==== The data
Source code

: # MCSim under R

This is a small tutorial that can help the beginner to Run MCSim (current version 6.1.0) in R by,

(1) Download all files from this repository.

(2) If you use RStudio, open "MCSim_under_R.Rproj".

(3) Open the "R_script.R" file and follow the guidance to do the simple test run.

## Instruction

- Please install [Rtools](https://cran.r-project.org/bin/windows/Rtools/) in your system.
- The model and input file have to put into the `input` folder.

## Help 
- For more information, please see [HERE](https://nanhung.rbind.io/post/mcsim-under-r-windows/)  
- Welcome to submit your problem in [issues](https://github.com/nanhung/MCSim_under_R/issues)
========
*Work item*. So that nothing is lost, please repeat all of the entries exactly.

*Output*.
Source code

: # MCSim under R

This is a small tutorial that can help the beginner to Run MCSim (current version 6.1.0) in R by,

(1) Download all files from this repository.

(2) If you use RStudio, open "MCSim_under_R.Rproj".

(3) Open the "R_script.R" file and follow the guidance to do the simple test run.

## Instruction

- Please install [Rtools](https://cran.r-project.org/bin/windows/Rtools/) in your system.
- The model and input file have to put into the `input` folder.

## Help 
- For more information, please see [HERE](https://nanhung.rbind.io/post/mcsim-under-r-windows/)  
- Welcome to submit your problem in [issues](https://github.com/nanhung/MCSim_under_R/issues)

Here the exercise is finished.